──────── Dataset records

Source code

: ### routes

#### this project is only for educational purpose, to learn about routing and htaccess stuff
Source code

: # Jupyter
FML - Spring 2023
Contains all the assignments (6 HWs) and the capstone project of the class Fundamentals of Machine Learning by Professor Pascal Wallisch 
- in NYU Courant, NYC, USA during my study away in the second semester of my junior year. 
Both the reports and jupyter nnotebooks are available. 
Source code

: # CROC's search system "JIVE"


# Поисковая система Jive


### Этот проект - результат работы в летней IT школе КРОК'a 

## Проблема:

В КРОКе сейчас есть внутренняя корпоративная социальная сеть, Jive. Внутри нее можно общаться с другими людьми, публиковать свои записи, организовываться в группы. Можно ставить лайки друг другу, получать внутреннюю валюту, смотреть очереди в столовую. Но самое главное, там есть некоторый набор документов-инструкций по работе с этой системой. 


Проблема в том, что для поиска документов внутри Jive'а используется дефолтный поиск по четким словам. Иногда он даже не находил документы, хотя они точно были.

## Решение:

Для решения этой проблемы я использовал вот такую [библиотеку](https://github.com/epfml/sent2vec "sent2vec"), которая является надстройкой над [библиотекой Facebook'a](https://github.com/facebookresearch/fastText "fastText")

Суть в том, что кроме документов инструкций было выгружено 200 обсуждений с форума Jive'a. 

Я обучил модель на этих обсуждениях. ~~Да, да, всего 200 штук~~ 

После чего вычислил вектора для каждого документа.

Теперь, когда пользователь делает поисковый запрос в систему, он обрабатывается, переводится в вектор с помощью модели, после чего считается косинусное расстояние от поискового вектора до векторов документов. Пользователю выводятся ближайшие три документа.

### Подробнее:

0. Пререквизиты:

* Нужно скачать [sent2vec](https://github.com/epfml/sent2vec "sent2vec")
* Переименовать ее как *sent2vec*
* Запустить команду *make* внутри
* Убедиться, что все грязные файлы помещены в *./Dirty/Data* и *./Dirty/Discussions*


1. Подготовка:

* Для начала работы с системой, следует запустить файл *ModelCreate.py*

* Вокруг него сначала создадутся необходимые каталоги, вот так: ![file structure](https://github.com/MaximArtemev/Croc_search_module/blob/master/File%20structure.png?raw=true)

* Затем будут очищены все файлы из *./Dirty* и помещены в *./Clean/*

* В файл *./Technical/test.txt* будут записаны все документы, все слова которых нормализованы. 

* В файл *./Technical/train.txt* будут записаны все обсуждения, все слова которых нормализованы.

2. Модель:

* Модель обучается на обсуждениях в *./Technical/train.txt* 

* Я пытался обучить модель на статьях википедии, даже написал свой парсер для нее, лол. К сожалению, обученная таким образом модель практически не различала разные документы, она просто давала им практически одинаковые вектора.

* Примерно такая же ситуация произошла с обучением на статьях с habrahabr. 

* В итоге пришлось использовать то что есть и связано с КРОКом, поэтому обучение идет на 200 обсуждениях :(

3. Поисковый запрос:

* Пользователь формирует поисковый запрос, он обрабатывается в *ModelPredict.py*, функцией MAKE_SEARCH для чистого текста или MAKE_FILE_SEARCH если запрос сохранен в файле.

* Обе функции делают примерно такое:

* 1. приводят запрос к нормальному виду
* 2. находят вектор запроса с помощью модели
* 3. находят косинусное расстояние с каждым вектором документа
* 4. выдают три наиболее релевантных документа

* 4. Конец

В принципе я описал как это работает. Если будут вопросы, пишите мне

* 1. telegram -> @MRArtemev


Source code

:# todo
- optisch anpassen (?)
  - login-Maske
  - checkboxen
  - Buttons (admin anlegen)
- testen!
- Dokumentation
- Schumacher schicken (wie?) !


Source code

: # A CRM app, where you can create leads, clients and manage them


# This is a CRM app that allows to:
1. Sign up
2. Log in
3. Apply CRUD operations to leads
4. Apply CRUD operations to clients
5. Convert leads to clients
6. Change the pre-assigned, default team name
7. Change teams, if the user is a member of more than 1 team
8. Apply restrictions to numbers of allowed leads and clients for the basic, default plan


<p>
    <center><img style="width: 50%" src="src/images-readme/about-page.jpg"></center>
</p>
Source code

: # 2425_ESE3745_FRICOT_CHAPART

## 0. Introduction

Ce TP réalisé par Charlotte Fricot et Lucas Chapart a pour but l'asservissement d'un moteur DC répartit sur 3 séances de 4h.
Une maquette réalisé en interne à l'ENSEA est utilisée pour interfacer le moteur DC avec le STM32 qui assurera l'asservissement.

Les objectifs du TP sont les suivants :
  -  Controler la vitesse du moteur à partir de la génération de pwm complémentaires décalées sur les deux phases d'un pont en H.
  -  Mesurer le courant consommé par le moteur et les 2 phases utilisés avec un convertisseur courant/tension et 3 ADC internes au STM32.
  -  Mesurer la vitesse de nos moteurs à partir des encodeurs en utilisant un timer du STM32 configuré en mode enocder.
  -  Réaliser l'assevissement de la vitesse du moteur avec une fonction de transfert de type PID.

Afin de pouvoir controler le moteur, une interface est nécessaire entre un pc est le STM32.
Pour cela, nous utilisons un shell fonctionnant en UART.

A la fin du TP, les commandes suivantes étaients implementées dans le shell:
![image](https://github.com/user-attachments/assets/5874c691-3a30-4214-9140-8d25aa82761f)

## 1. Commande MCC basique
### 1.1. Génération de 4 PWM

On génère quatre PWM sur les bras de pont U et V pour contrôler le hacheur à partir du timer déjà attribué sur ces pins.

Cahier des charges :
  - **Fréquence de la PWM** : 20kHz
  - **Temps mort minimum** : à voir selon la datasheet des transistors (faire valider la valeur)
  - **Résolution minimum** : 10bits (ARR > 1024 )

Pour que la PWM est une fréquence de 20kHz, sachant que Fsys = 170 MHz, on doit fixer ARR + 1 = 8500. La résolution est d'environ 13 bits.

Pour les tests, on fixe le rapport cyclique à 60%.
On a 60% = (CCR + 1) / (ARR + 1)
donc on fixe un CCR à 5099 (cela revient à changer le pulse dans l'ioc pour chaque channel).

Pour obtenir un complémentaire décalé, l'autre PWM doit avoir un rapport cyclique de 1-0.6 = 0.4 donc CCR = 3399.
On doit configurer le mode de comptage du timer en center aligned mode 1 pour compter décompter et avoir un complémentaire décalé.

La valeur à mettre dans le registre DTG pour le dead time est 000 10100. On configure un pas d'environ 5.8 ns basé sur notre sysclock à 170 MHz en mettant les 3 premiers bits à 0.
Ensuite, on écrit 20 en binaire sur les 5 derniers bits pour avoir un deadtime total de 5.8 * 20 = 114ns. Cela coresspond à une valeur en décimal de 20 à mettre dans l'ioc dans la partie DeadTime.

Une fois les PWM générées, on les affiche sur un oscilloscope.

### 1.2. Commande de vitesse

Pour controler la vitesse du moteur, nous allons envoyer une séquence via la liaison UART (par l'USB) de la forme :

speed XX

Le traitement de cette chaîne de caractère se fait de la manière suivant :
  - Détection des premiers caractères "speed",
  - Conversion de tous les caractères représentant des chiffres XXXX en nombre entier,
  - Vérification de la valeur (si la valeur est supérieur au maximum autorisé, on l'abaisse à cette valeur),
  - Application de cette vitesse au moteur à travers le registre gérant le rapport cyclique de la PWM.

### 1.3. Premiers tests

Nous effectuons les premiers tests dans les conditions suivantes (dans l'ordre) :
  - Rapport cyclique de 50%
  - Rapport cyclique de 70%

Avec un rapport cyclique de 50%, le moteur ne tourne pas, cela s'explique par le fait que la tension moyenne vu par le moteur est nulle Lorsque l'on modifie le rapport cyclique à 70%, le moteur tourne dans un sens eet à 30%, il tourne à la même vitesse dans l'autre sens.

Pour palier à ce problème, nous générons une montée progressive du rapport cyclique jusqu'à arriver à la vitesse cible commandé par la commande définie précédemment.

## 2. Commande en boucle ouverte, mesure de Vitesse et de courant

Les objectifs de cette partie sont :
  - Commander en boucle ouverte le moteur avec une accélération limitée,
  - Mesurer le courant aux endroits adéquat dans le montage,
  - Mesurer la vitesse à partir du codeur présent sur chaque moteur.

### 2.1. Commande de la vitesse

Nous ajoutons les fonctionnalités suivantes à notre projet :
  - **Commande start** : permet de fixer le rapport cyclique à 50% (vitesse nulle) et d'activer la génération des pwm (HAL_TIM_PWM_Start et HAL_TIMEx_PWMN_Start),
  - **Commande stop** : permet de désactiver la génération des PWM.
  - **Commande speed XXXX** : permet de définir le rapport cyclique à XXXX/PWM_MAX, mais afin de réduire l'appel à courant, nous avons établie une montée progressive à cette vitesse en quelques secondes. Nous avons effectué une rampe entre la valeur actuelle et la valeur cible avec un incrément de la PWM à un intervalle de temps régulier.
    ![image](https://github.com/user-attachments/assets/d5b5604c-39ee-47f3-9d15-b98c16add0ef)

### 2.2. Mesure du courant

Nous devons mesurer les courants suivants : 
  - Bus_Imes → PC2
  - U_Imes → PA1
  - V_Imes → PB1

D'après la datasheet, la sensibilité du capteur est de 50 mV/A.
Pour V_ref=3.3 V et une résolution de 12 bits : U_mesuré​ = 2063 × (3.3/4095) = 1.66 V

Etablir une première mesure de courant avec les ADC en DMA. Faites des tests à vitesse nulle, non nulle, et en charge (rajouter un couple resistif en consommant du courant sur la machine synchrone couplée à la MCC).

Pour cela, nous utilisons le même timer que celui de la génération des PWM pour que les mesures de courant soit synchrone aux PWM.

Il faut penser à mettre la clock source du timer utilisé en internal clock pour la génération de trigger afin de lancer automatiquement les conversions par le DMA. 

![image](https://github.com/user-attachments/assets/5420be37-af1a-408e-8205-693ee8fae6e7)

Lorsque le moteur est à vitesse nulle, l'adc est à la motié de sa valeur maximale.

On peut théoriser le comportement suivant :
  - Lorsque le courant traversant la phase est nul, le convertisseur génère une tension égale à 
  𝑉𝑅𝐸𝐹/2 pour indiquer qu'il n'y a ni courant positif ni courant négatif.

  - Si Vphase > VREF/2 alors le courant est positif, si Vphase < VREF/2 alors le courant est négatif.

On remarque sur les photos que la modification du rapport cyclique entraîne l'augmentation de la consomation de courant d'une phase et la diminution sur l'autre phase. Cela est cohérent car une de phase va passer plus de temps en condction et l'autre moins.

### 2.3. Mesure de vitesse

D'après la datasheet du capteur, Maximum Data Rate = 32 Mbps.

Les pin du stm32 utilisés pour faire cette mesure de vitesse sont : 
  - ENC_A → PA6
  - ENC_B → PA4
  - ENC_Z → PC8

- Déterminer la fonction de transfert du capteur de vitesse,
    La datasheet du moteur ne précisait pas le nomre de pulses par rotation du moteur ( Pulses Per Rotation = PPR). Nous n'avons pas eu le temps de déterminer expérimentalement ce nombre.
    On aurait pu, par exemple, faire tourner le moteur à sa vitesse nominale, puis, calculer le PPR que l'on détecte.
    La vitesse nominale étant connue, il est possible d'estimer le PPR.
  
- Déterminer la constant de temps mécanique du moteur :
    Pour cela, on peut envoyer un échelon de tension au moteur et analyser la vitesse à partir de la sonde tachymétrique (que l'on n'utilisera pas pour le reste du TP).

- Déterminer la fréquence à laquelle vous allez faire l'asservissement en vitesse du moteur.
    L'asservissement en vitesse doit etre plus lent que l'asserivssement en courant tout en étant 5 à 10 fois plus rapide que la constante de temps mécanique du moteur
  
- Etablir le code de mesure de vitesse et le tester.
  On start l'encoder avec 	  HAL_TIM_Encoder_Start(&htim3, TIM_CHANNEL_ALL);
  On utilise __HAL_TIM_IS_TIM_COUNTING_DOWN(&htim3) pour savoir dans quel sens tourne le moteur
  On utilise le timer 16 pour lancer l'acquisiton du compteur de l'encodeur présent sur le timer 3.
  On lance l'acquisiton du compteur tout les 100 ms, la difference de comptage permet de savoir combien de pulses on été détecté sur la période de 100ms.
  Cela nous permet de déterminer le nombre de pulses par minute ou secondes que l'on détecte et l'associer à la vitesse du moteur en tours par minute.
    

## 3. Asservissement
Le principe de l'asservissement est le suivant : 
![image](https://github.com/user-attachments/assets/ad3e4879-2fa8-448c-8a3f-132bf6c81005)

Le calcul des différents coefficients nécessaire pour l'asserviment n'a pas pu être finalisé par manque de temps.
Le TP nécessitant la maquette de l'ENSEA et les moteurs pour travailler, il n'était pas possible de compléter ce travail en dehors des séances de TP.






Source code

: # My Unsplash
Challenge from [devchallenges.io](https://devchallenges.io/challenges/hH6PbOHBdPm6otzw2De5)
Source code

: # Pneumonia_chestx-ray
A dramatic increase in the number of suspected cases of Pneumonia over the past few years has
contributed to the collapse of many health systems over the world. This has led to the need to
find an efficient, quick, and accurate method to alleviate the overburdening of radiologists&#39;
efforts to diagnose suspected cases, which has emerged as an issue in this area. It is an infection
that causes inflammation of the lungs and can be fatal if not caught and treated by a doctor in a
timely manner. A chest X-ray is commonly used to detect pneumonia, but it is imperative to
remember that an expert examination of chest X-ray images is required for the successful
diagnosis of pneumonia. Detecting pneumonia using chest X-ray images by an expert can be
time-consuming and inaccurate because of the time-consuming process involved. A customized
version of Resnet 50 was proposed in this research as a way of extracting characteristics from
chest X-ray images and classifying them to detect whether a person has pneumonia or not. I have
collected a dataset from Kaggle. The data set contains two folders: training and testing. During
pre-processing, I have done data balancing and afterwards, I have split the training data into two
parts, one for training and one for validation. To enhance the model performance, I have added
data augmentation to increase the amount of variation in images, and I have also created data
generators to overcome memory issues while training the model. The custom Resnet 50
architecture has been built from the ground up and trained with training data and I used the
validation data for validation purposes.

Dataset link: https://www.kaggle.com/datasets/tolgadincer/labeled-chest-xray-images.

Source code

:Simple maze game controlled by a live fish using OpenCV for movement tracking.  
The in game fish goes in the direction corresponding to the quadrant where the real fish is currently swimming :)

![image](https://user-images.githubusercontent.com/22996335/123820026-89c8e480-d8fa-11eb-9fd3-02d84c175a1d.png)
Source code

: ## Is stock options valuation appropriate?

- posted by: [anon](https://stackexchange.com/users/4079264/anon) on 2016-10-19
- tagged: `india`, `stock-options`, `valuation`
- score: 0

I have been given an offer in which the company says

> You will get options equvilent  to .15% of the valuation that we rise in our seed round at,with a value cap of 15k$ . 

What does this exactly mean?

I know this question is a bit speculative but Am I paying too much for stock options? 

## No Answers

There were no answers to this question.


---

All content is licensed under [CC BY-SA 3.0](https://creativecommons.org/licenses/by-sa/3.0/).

────────────────

**About this exercise**
Your answer should be the exact lines above from the one with "- Mesurer la" through the one with "- **Commande speed", both included, and nothing besides.

**Solution to this exercise**
  - Mesurer la vitesse à partir du codeur présent sur chaque moteur.

### 2.1. Commande de la vitesse

Nous ajoutons les fonctionnalités suivantes à notre projet :
  - **Commande start** : permet de fixer le rapport cyclique à 50% (vitesse nulle) et d'activer la génération des pwm (HAL_TIM_PWM_Start et HAL_TIMEx_PWMN_Start),
  - **Commande stop** : permet de désactiver la génération des PWM.
  - **Commande speed XXXX** : permet de définir le rapport cyclique à XXXX/PWM_MAX, mais afin de réduire l'appel à courant, nous avons établie une montée progressive à cette vitesse en quelques secondes. Nous avons effectué une rampe entre la valeur actuelle et la valeur cible avec un incrément de la PWM à un intervalle de temps régulier.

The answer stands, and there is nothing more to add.